• [Task description]
Give only the number of lines in the records that contain the word "temperature".

• [Data extracts]
......
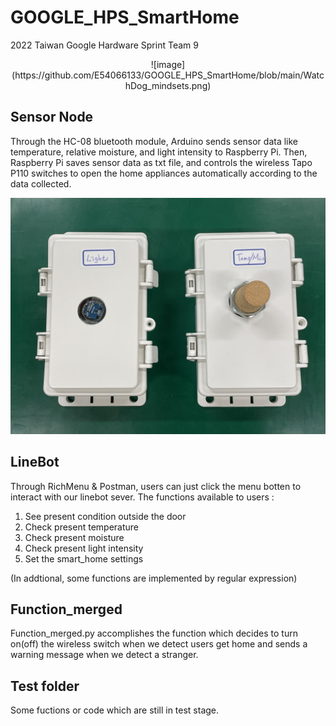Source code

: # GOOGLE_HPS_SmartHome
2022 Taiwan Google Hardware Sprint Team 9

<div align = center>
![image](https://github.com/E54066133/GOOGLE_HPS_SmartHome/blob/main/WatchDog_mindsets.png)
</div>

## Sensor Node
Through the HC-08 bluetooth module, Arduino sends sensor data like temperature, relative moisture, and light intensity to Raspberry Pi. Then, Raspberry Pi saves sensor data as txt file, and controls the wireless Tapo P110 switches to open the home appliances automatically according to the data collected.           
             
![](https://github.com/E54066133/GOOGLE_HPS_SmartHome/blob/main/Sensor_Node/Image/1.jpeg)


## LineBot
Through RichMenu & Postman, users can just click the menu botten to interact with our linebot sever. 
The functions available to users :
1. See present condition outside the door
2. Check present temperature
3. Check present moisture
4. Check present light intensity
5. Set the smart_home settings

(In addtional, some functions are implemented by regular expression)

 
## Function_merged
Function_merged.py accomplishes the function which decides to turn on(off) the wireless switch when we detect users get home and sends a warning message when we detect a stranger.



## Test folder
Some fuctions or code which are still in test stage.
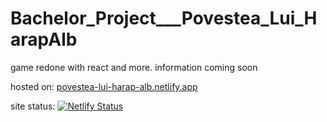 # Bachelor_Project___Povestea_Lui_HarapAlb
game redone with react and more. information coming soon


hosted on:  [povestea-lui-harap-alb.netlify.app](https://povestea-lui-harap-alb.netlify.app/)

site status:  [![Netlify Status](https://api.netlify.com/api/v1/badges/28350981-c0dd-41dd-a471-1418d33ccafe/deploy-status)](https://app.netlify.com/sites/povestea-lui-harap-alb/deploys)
......
• [Response to this task]
2